CLE ANING C OMPLIANCE FO RUM
Is Swabbing a Regulatory
Requirement?
PHILLIP SPEARS/GETTY IMAGES
Jennifer Carlson
Welcome to “Cleaning Compliance Forum.”
This column discusses scientific principles, strategies, and approaches associated with cleaning that are useful to practitioners in compliance and validation.
We intend this column to be a valuable resource for daily work applications. The
key objective for this column: Useful information.
The topic of cleaning is broad and complex. It involves many different industries and many different disciplines within the organization. Cleaning has applications to pharmaceutical and biotechnology products, medical devices, dietary
supplements, cosmetics, and so on—literally every product that is manufactured.
Cleaning involves personnel in formulation development, equipment design and
installation, processing development, analytical method development, manufacturing, testing, and the quality unit. The importance of cleaning is unquestioned.

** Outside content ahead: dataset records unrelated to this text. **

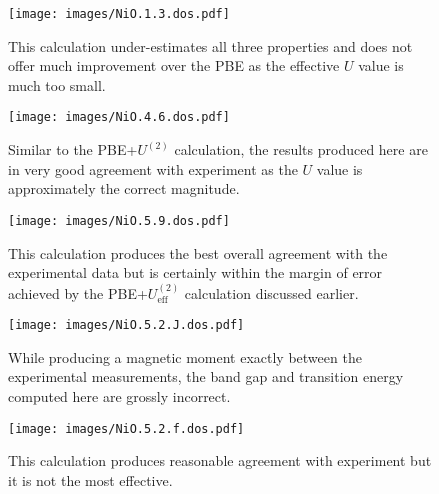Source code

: \begin{figure}[th!]
\centering
\texttt{[image: images/NiO.1.3.dos.pdf]}
\caption[NiO DOS with $U-J=1.3$~eV]
{This calculation under-estimates all three properties 
and does not offer much improvement over the PBE 
as the effective $U$ value is much too small.}
\label{fig:NiO.1.3.dos}
\end{figure}


\begin{figure}[th!]
\centering
\texttt{[image: images/NiO.4.6.dos.pdf]}
\caption[NiO DOS with $U-J=4.6$~eV]
{Similar to the PBE+$U^{(2)}$ calculation, 
the results produced here are in very good  
agreement with experiment as the $U$ value 
is approximately the correct magnitude.}
\label{fig:NiO.4.6.dos}
\end{figure}
\newpage

\begin{figure}[th!]
\centering
\texttt{[image: images/NiO.5.9.dos.pdf]}
\caption[NiO DOS with $U-J=5.9$~eV]
{This calculation produces the best overall agreement 
with the experimental data but is certainly within 
the margin of error achieved by the 
PBE+$U_\textrm{eff}^{(2)}$ calculation discussed earlier.}
\label{fig:NiO.5.9.dos}
\end{figure}


%


\begin{figure}[th!]
\centering
\texttt{[image: images/NiO.5.2.J.dos.pdf]}
\caption[NiO DOS with $U_\textrm{eff}=5.2$ and $J=3.48$~eV]
{While producing a magnetic moment exactly between 
the experimental measurements, 
the band gap and transition energy computed here 
are grossly incorrect.}
\label{fig:NiO.5.2.J.dos}
\end{figure}
\newpage

\begin{figure}[th!]
\centering
\texttt{[image: images/NiO.5.2.f.dos.pdf]}
\caption[NiO DOS with $U_\textrm{eff}=5.2$ and $F_J=0.84$~eV]
{This calculation produces reasonable 
agreement with experiment but it is not the most effective.}
\label{fig:NiO.5.2.f.dos}
\end{figure}


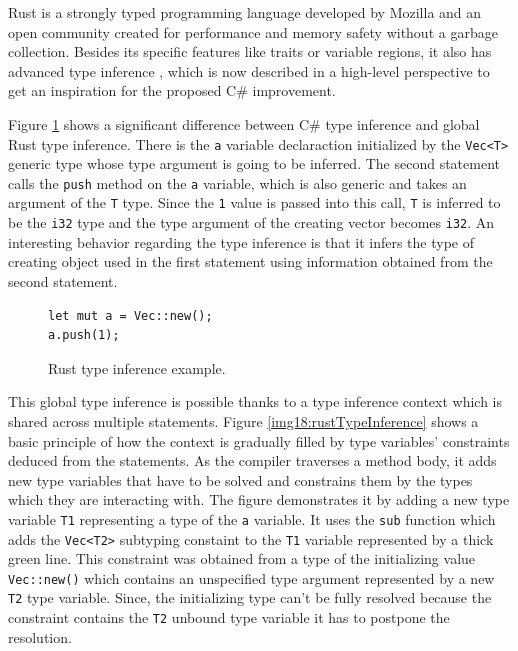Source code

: Rust is a strongly typed programming language developed by Mozilla and an open community created for performance and memory safety without a garbage collection. 
Besides its specific features like traits or variable regions, it also has advanced type inference \cite{online:rustTypeInference}, which is now described in a high-level perspective to get an inspiration for the proposed C\# improvement.
\par
Figure \ref{img17:rustCodeExample} shows a significant difference between C\# type inference and global Rust type inference.
There is the \texttt{a} variable declaraction initialized by the \texttt{Vec<T>} generic type whose type argument is going to be inferred.
The second statement calls the \texttt{push} method on the \texttt{a} variable, which is also generic and takes an argument of the \texttt{T} type.
Since the \texttt{1} value is passed into this call, \texttt{T} is inferred to be the \texttt{i32} type and the type argument of the creating vector becomes \texttt{i32}.
An interesting behavior regarding the type inference is that it infers the type of creating object used in the first statement using information obtained from the second statement.
\begin{figure}[h]
\begin{lstlisting}
let mut a = Vec::new();
a.push(1);
\end{lstlisting}
\caption{Rust type inference example.}
\label{img17:rustCodeExample}
\end{figure}
\par
This global type inference is possible thanks to a type inference context which is shared across multiple statements. 
Figure \ref{img18:rustTypeInference} shows a basic principle of how the context is gradually filled by type variables' constraints deduced from the statements.   
As the compiler traverses a method body, it adds new type variables that have to be solved and constrains them by the types which they are interacting with. 
The figure demonstrates it by adding a new type variable \texttt{T1} representing a type of the \texttt{a} variable.
It uses the \texttt{sub} function which adds the \texttt{Vec<T2>} subtyping constaint to the \texttt{T1} variable represented by a thick green line.
This constraint was obtained from a type of the initializing value \texttt{Vec::new()} which contains an unspecified type argument represented by a new \texttt{T2} type variable.
Since, the initializing type can't be fully resolved because the constraint contains the \texttt{T2} unbound type variable it has to postpone the resolution.
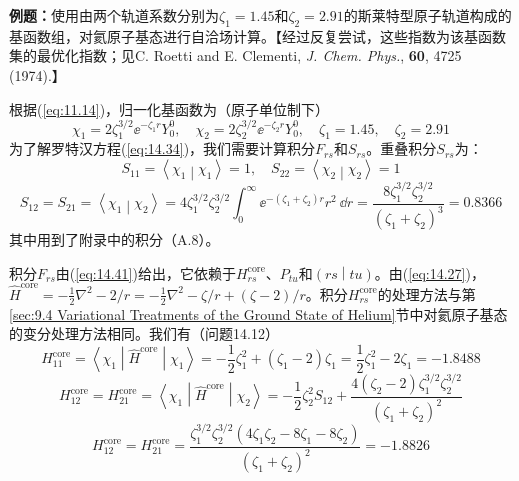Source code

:     \begin{examplebox}
        \textbf{例题：}使用由两个轨道系数分别为$\zeta_1 = 1.45$和$\zeta_2 = 2.91$的斯莱特型原子轨道构成的基函数组，对氦原子基态进行自洽场计算。【经过反复尝试，这些指数为该基函数集的最优化指数；见C. Roetti and E. Clementi, \textit{J. Chem. Phys.}, \textbf{60}, 4725 (1974).】

        根据(\ref{eq:11.14})，归一化基函数为（原子单位制下）
        \begin{equation}
            \chi_1 = 2 \zeta_1^{3/2} \ee ^{-\zeta_1 r} Y_0^0, \quad \chi_2 = 2 \zeta_2^{3/2} \ee ^{-\zeta_2 r} Y_0^0, \quad \zeta_1 = 1.45, \quad \zeta_2 = 2.91
            \label{eq:14.46}
        \end{equation}
        为了解罗特汉方程(\ref{eq:14.34})，我们需要计算积分$F_{rs}$和$S_{rs}$。重叠积分$S_{rs}$为：
        \begin{equation*}
            S_{11} = \left\langle \chi_1 \middle| \chi_1 \right\rangle = 1, \quad S_{22} = \left\langle \chi_2 \middle| \chi_2 \right\rangle = 1
        \end{equation*}
        \begin{equation*}
            S_{12} = S_{21} = \left\langle \chi_1 \middle| \chi_2 \right\rangle = 4\zeta_1^{3/2} \zeta_2^{3/2} \int_0^{\infty} \ee ^{-\left(\zeta_1 + \zeta_2\right)r} r^2 \:\dd r = \frac{8\zeta_1^{3/2} \zeta_2^{3/2}}{\left(\zeta_1 + \zeta_2\right)^3} = 0.8366
        \end{equation*}
        其中用到了附录中的积分（A.8）。

        积分$F_{rs}$由(\ref{eq:14.41})给出，它依赖于$H^{\text{core}}_{rs}$、$P_{tu}$和$\left(rs \middle| tu\right)$。由(\ref{eq:14.27})，$\hat{H}^{\text{core}} = -\frac{1}{2} \nabla^2 - {2}/{r} = -\frac{1}{2} \nabla^2 - \zeta / r + \left(\zeta - 2\right)/r$。积分$H^{\text{core}}_{rs}$的处理方法与第\ref{sec:9.4 Variational Treatments of the Ground State of Helium}节中对氦原子基态的变分处理方法相同。我们有（问题14.12）
        \begin{equation*}
            H^{\text{core}}_{11} = \left\langle \chi_1 \middle| \hat{H}^{\text{core}} \middle| \chi_1 \right\rangle = -\frac{1}{2}\zeta_1^2 + \left(\zeta_1 - 2\right) \zeta_1 = \frac{1}{2}\zeta_1^2 - 2\zeta_1 = -1.8488
        \end{equation*}
        \begin{equation*}
            H^{\text{core}}_{12}  = H^{\text{core}}_{21} = \left\langle \chi_1 \middle| \hat{H}^{\text{core}} \middle| \chi_2 \right\rangle = -\frac{1}{2}\zeta_2^2 S_{12} + \frac{4\left(\zeta_2 - 2\right)\zeta_1^{3/2}\zeta_2^{3/2}}{\left(\zeta_1 + \zeta_2\right)^2}
        \end{equation*}
        \begin{equation*}
            H^{\text{core}}_{12} = H^{\text{core}}_{21} = \frac{\zeta_1^{3/2}\zeta_2^{3/2}\left(4\zeta_1\zeta_2 - 8\zeta_1 - 8\zeta_2\right)}{\left(\zeta_1 + \zeta_2\right)^2} = -1.8826
        \end{equation*}


\end{examplebox}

Cleaning and cleaning validation are often one of the first topics addressed in
regulatory audits. Understanding the basic principles of cleaning is fundamental
to daily manufacturing, problem investigations, corrective action and preventive
action, and other applications. In addition to the diversity of topics in cleaning,
its terminology may be esoteric, intimidating, and often unique to various groups
in the organization.
These considerations make discussion of cleaning compliance a challenging
task. This column addresses the various topics of cleaning with these considerations in mind. We intend to present cleaning topics in a clear and meaningful
way so that our readers in different industries and in different areas within the
organization will be able to understand and apply the principles discussed.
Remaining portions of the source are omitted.